WHAT IS BEING ASKED
Using the records below, count the lines with "intimate" in them. Give the number only.

DATA SECTION
⟨

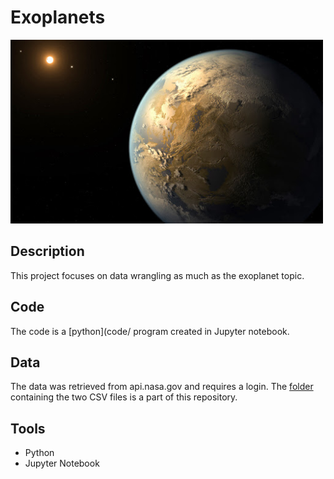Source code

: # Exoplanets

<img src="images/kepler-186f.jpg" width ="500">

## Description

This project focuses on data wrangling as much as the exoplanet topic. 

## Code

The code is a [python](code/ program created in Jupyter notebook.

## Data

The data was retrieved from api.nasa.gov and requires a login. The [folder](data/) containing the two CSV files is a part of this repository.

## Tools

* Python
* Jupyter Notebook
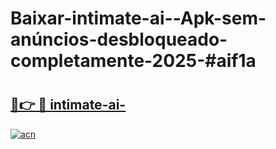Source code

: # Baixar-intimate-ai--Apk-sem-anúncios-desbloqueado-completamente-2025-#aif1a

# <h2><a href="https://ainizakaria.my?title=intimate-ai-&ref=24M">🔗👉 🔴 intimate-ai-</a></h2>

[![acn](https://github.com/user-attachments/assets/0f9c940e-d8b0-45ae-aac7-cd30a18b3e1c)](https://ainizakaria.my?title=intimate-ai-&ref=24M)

⟩

OUTPUT FOR THIS EXERCISE
3